In 1888, Dr. Theodore Corson Wheaton, a pharmacist, began making his own pharmaceutical bottles in a glass factory in Millville. From these beginnings today’s giant glass manufacturer, Wheaton USA, formerly Wheaton Industries, Inc., evolved.
Early in the 1960s Dr. Wheaton’s grandson, Frank H. Wheaton, Jr., visited the Corning Museum of Glass in Corning, New York. He discovered that much of the glass created and produced in southern New Jersey was displayed in this museum. He felt that these treasured museum pieces should be displayed in the areas in which they were produced...southern New Jersey.
WheatonArts (formerly Wheaton Village) became his goal. He searched for and finally located a collection of American glass from the Bucks County Glass Museum in Pennsylvania. This became the foundation for what is now the finest collection of American glass at WheatonArts.
The early collection was housed in the Wheaton family home on High Street in Millville. During this period, Mr. Wheaton assembled a group to build and design what he envisioned as a “typical cross-roads glass community at the turn of the 20th century that included a glass museum.”
In 1970, the first buildings at WheatonArts opened to the public. The present administration building housed the museum collection. There was also a gatehouse, a General Store, a museum store called the “Brownstone Emporium,” and support facilities for carpentry and painting.
Soon construction began on the Museum of American Glass and the T. C. Wheaton Glass Factory. Until completion of the factory, glassblowing demonstrations were conducted in a glass furnace placed in a small structure adjacent to the entrance. The museum opened in 1973, followed shortly thereafter by the opening of the T. C. Wheaton Glass Factory, Dr. T. C. Wheaton Pharmacy, West Jersey Crafts, Arthur Gorham Paperweight Shop, Crafts and Trades Row and a barn.
To better utilize the facilities offered by the glass factory, a program to support emerging contemporary glass artists was created in 1983. Recognizing the needs of these artists to have access to hot glass, a group of artists including Paul Joseph Stankard and Tom Patti worked with WheatonArts to establish the “Creative Glass Center of America.” Through CGCA, contemporary glass artists are provided with the facilities, equipment, time and housing to further develop their art.
Today, WheatonArts consists of over 60 acres with 20 buildings.
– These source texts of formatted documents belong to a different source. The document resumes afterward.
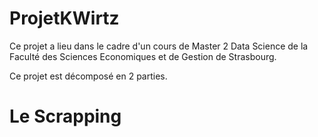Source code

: # ProjetKWirtz

Ce projet a lieu dans le cadre d'un cours de Master 2 Data Science de la Faculté des Sciences Economiques et de Gestion de Strasbourg. 

Ce projet est décomposé en 2 parties. 

# Le Scrapping

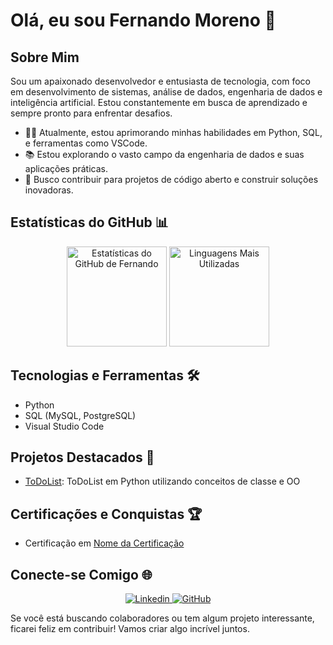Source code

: # Olá, eu sou Fernando Moreno 👋

## Sobre Mim

Sou um apaixonado desenvolvedor e entusiasta de tecnologia, com foco em desenvolvimento de sistemas, análise de dados, engenharia de dados e inteligência artificial. Estou constantemente em busca de aprendizado e sempre pronto para enfrentar desafios.

- 👨‍💻 Atualmente, estou aprimorando minhas habilidades em Python, SQL, e ferramentas como VSCode.
- 📚 Estou explorando o vasto campo da engenharia de dados e suas aplicações práticas.
- 🚀 Busco contribuir para projetos de código aberto e construir soluções inovadoras.

## Estatísticas do GitHub 📊

<div align="center">
    <img src="https://github-readme-stats.vercel.app/api?username=F-moreno&show_icons=true&theme=dark" alt="Estatísticas do GitHub de Fernando" height="160">
    <img src="https://github-readme-stats.vercel.app/api/top-langs/?username=F-moreno&layout=compact&theme=dark" alt="Linguagens Mais Utilizadas" height="160">
</div>

## Tecnologias e Ferramentas 🛠️

- Python
- SQL (MySQL, PostgreSQL)
- Visual Studio Code

## Projetos Destacados 🌟

- [ToDoList](https://github.com/F-moreno/ToDoList): ToDoList em Python utilizando conceitos de classe e OO

<!-- - [Projeto 2](link_projeto_2): Descrição do projeto e contribuições.-->

## Certificações e Conquistas 🏆

- Certificação em [Nome da Certificação](link_certificacao)

## Conecte-se Comigo 🌐

<p align="center">
  <a href="https://www.linkedin.com/in/moreno-fernando">
    <img src="https://skillicons.dev/icons?i=linkedin" alt="Linkedin">
  </a>
  <a href="https://github.com/F-moreno">
    <img src="https://skillicons.dev/icons?i=github" alt="GitHub">
  </a>
</p>

Se você está buscando colaboradores ou tem algum projeto interessante, ficarei feliz em contribuir! Vamos criar algo incrível juntos.
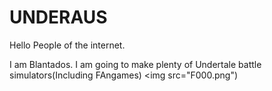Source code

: # UNDERAUS
Hello People of the internet.

I am Blantados.
I am going to make plenty of Undertale battle simulators(Including FAngames)
<img src="F000.png")
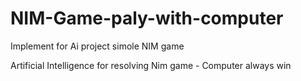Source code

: # NIM-Game-paly-with-computer
Implement for Ai project simole NIM game 

Artificial Intelligence for resolving Nim game - Computer always win
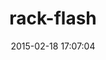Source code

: ---
layout: post
title:  "rack-flash"
repo:   "nakajima/rack-flash"
date:   2015-02-18 17:07:04
gemurl: http://github.com/nakajima/rack-flash
---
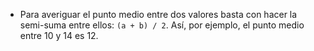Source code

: - Para averiguar el punto medio entre dos valores basta con hacer la semi-suma entre ellos: `(a + b) / 2`. Así, por ejemplo, el punto medio entre 10 y 14 es 12.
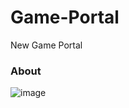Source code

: # Game-Portal   
New  Game Portal     
      
  
   
  
 


 ### About 
![image](https://github.com/user-attachments/assets/6950e3ea-df44-47c6-9d16-2ff193a311ed)


 
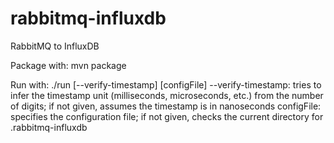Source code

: # rabbitmq-influxdb
RabbitMQ to InfluxDB

Package with:
mvn package

Run with:
./run [--verify-timestamp] [configFile]
--verify-timestamp: tries to infer the timestamp unit (milliseconds, microseconds, etc.) from the number of digits; if not given, assumes the timestamp is in nanoseconds
configFile: specifies the configuration file; if not given, checks the current directory for .rabbitmq-influxdb
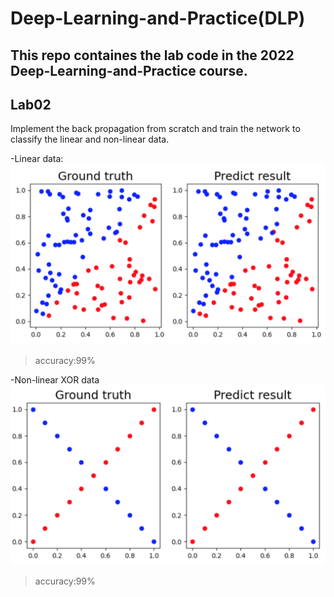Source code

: # Deep-Learning-and-Practice(DLP)

This repo containes the lab code in the 2022 Deep-Learning-and-Practice course.
---
## Lab02
Implement the back propagation from scratch and train the network to classify the linear and non-linear data.

-Linear data:
![linear_result](img/lab02_linear_result.png)
>accuracy:99%

-Non-linear XOR data
![nonlinear_result](img/lab02_nonlinear_result.png)
>accuracy:99%
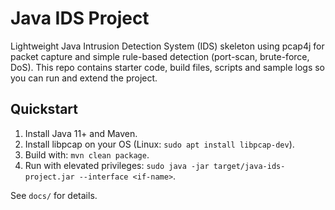 # Java IDS Project

Lightweight Java Intrusion Detection System (IDS) skeleton using pcap4j for packet capture and simple rule-based detection (port-scan, brute-force, DoS). This repo contains starter code, build files, scripts and sample logs so you can run and extend the project.

## Quickstart
1. Install Java 11+ and Maven.
2. Install libpcap on your OS (Linux: `sudo apt install libpcap-dev`).
3. Build with: `mvn clean package`.
4. Run with elevated privileges: `sudo java -jar target/java-ids-project.jar --interface <if-name>`.

See `docs/` for details.

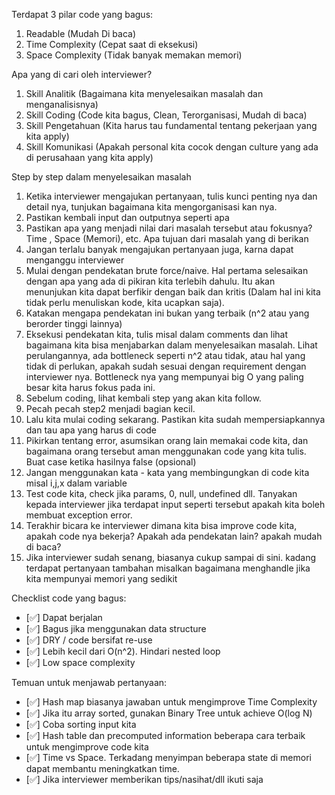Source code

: Terdapat 3 pilar code yang bagus:
1. Readable (Mudah Di baca)
2. Time Complexity (Cepat saat di eksekusi)
3. Space Complexity (Tidak banyak memakan memori)

Apa yang di cari oleh interviewer?
1. Skill Analitik (Bagaimana kita menyelesaikan masalah dan menganalisisnya)
2. Skill Coding (Code kita bagus, Clean, Terorganisasi, Mudah di baca)
3. Skill Pengetahuan (Kita harus tau fundamental tentang pekerjaan yang kita apply)
4. Skill Komunikasi (Apakah personal kita cocok dengan culture yang ada di perusahaan yang kita apply)

Step by step dalam menyelesaikan masalah
1. Ketika interviewer mengajukan pertanyaan, tulis kunci penting nya dan detail nya, tunjukan bagaimana kita mengorganisasi kan nya.
2. Pastikan kembali input dan outputnya seperti apa
3. Pastikan apa yang menjadi nilai dari masalah tersebut atau fokusnya? Time , Space (Memori), etc. Apa tujuan dari masalah yang di berikan
4. Jangan terlalu banyak mengajukan pertanyaan juga, karna dapat menganggu interviewer
5. Mulai dengan pendekatan brute force/naive. Hal pertama selesaikan dengan apa yang ada di pikiran kita terlebih dahulu. Itu akan menunjukan kita dapat berfikir dengan baik dan kritis (Dalam hal ini kita tidak perlu menuliskan kode, kita ucapkan saja).
6. Katakan mengapa pendekatan ini bukan yang terbaik (n^2 atau yang berorder tinggi lainnya)
7. Eksekusi pendekatan kita, tulis misal dalam comments dan lihat bagaimana kita bisa menjabarkan dalam menyelesaikan masalah. Lihat perulangannya, ada bottleneck seperti n^2 atau tidak, atau hal yang tidak di perlukan, apakah sudah sesuai dengan requirement dengan interviewer nya. Bottleneck nya yang mempunyai big O yang paling besar kita harus fokus pada ini.
8. Sebelum coding, lihat kembali step yang akan kita follow.
9. Pecah pecah step2 menjadi bagian kecil.
10. Lalu kita mulai coding sekarang. Pastikan kita sudah mempersiapkannya dan tau apa yang harus di code
11. Pikirkan tentang error, asumsikan orang lain memakai code kita, dan bagaimana orang tersebut aman menggunakan code yang kita tulis. Buat case ketika hasilnya false (opsional)
12. Jangan menggunakan kata - kata yang membingungkan di code kita misal i,j,x dalam variable
13. Test code kita, check jika params, 0, null, undefined dll. Tanyakan kepada interviewer jika terdapat input seperti tersebut apakah kita boleh membuat exception error.
14. Terakhir bicara ke interviewer dimana kita bisa improve code kita, apakah code nya bekerja? Apakah ada pendekatan lain? apakah mudah di baca?
15. Jika interviewer sudah senang, biasanya cukup sampai di sini. kadang terdapat pertanyaan tambahan misalkan bagaimana menghandle jika kita mempunyai memori yang sedikit

Checklist code yang bagus:
- [✅] Dapat berjalan
- [✅] Bagus jika menggunakan data structure
- [✅] DRY / code bersifat re-use
- [✅] Lebih kecil dari O(n^2). Hindari nested loop
- [✅] Low space complexity

Temuan untuk menjawab pertanyaan:
- [✅] Hash map biasanya jawaban untuk mengimprove Time Complexity
- [✅] Jika itu array sorted, gunakan Binary Tree untuk achieve O(log N)
- [✅] Coba sorting input kita
- [✅] Hash table dan precomputed information beberapa cara terbaik untuk mengimprove code kita
- [✅] Time vs Space. Terkadang menyimpan beberapa state di memori dapat membantu meningkatkan time.
- [✅] Jika interviewer memberikan tips/nasihat/dll ikuti saja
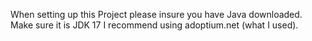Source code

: When setting up this Project please insure you have Java downloaded. Make sure it is JDK 17 I recommend using adoptium.net (what I used).

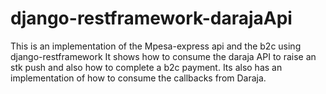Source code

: # django-restframework-darajaApi 
This is an implementation of the Mpesa-express api and the b2c using django-restframework 
It shows how to consume the daraja API to raise an stk push and also how to complete a b2c payment. Its also has an implementation of how to consume the callbacks from Daraja.
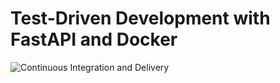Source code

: # Test-Driven Development with FastAPI and Docker

![Continuous Integration and Delivery](https://github.com/udupa-varun/fastapi-tdd-docker/workflows/Continuous%20Integration%20and%20Delivery/badge.svg?branch=main)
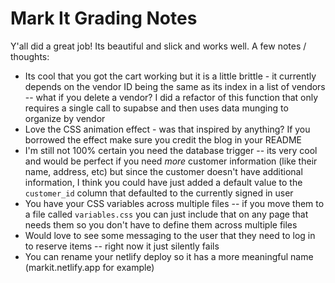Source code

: # Mark It Grading Notes

Y'all did a great job! Its beautiful and slick and works well. A few notes / thoughts:

-   Its cool that you got the cart working but it is a little brittle - it currently depends on the vendor ID being the same as its index in a list of vendors -- what if you delete a vendor? I did a refactor of this function that only requires a single call to supabse and then uses data munging to organize by vendor
-   Love the CSS animation effect - was that inspired by anything? If you borrowed the effect make sure you credit the blog in your README
-   I'm still not 100% certain you need the database trigger -- its very cool and would be perfect if you need _more_ customer information (like their name, address, etc) but since the customer doesn't have additional information, I think you could have just added a default value to the `customer_id` column that defaulted to the currently signed in user
-   You have your CSS variables across multiple files -- if you move them to a file called `variables.css` you can just include that on any page that needs them so you don't have to define them across multiple files
-   Would love to see some messaging to the user that they need to log in to reserve items -- right now it just silently fails
-   You can rename your netlify deploy so it has a more meaningful name (markit.netlify.app for example)
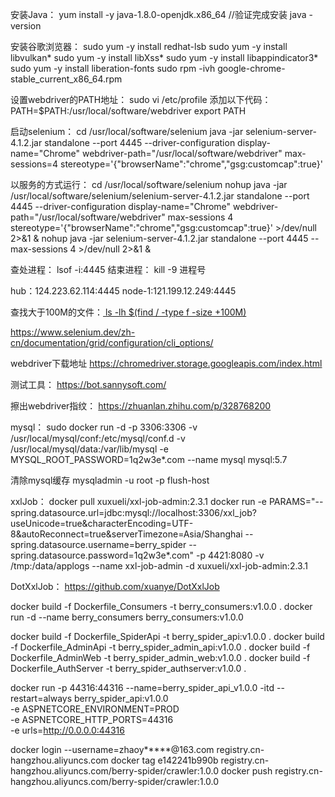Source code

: 安装Java：
yum install -y java-1.8.0-openjdk.x86_64
//验证完成安装
java -version

安装谷歌浏览器：
sudo yum -y install  redhat-lsb
sudo yum -y install libvulkan*
sudo yum -y install libXss*
sudo yum -y install libappindicator3*
sudo yum -y install liberation-fonts
sudo rpm -ivh google-chrome-stable_current_x86_64.rpm

设置webdriver的PATH地址：
sudo vi /etc/profile
添加以下代码：
PATH=$PATH:/usr/local/software/webdriver
export PATH

启动selenium：
cd /usr/local/software/selenium
java -jar selenium-server-4.1.2.jar standalone --port 4445 --driver-configuration display-name="Chrome" webdriver-path="/usr/local/software/webdriver" max-sessions=4 stereotype='{"browserName":"chrome","gsg:customcap":true}'

以服务的方式运行：
cd /usr/local/software/selenium
nohup java -jar /usr/local/software/selenium/selenium-server-4.1.2.jar standalone --port 4445 --driver-configuration display-name="Chrome" webdriver-path="/usr/local/software/webdriver" max-sessions 4 stereotype='{"browserName":"chrome","gsg:customcap":true}' >/dev/null 2>&1 &
nohup java -jar selenium-server-4.1.2.jar standalone --port 4445 --max-sessions 4 >/dev/null 2>&1 &

查处进程：
lsof -i:4445
结束进程：
kill -9 进程号

hub：124.223.62.114:4445
node-1:121.199.12.249:4445

查找大于100M的文件：[
ls -lh  $(find / -type f -size +100M)]()


https://www.selenium.dev/zh-cn/documentation/grid/configuration/cli_options/

webdriver下载地址
https://chromedriver.storage.googleapis.com/index.html

测试工具：
https://bot.sannysoft.com/

擦出webdriver指纹：
https://zhuanlan.zhihu.com/p/328768200

mysql：
sudo docker run -d -p 3306:3306 -v /usr/local/mysql/conf:/etc/mysql/conf.d -v /usr/local/mysql/data:/var/lib/mysql -e MYSQL_ROOT_PASSWORD=1q2w3e*.com --name  mysql mysql:5.7

清除mysql缓存
mysqladmin -u root -p flush-host

xxlJob：
docker pull xuxueli/xxl-job-admin:2.3.1
docker run -e PARAMS="--spring.datasource.url=jdbc:mysql://localhost:3306/xxl_job?useUnicode=true&characterEncoding=UTF-8&autoReconnect=true&serverTimezone=Asia/Shanghai --spring.datasource.username=berry_spider --spring.datasource.password=1q2w3e*.com" -p 4421:8080 -v /tmp:/data/applogs --name xxl-job-admin  -d xuxueli/xxl-job-admin:2.3.1

DotXxlJob：
https://github.com/xuanye/DotXxlJob

docker build -f Dockerfile_Consumers -t berry_consumers:v1.0.0 .
docker run -d --name berry_consumers berry_consumers:v1.0.0

docker build -f Dockerfile_SpiderApi -t berry_spider_api:v1.0.0 .
docker build -f Dockerfile_AdminApi -t berry_spider_admin_api:v1.0.0 .
docker build -f Dockerfile_AdminWeb -t berry_spider_admin_web:v1.0.0 .
docker build -f Dockerfile_AuthServer -t berry_spider_authserver:v1.0.0 .

docker run -p 44316:44316 --name=berry_spider_api_v1.0.0 -itd --restart=always berry_spider_api:v1.0.0 \
-e ASPNETCORE_ENVIRONMENT=PROD \
-e ASPNETCORE_HTTP_PORTS=44316 \
-e urls=http://0.0.0.0:44316

docker login --username=zhaoy*****@163.com registry.cn-hangzhou.aliyuncs.com
docker tag e142241b990b registry.cn-hangzhou.aliyuncs.com/berry-spider/crawler:1.0.0
docker push registry.cn-hangzhou.aliyuncs.com/berry-spider/crawler:1.0.0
The Museum of American Glass houses over 7,000 objects, both historic and contemporary. The fully operational Glass Studio presents daily, interpretive demonstrations for the public with artists showing traditional and contemporary glassblowing techniques. In the Artist Studios artists demonstrate the traditional southern New Jersey crafts of pottery, wood and flameworking. The 1876 Centre Grove Schoolhouse, Museum Stores (General Store, Arthur Gorham Paperweight Shop, Brownstone Emporium and Boutique, Christmas Shop and The Gallery of Fine Craft) and the Event Center now complete the complex. The 100-room Country Inn by Carlson® is located adjacent to WheatonArts.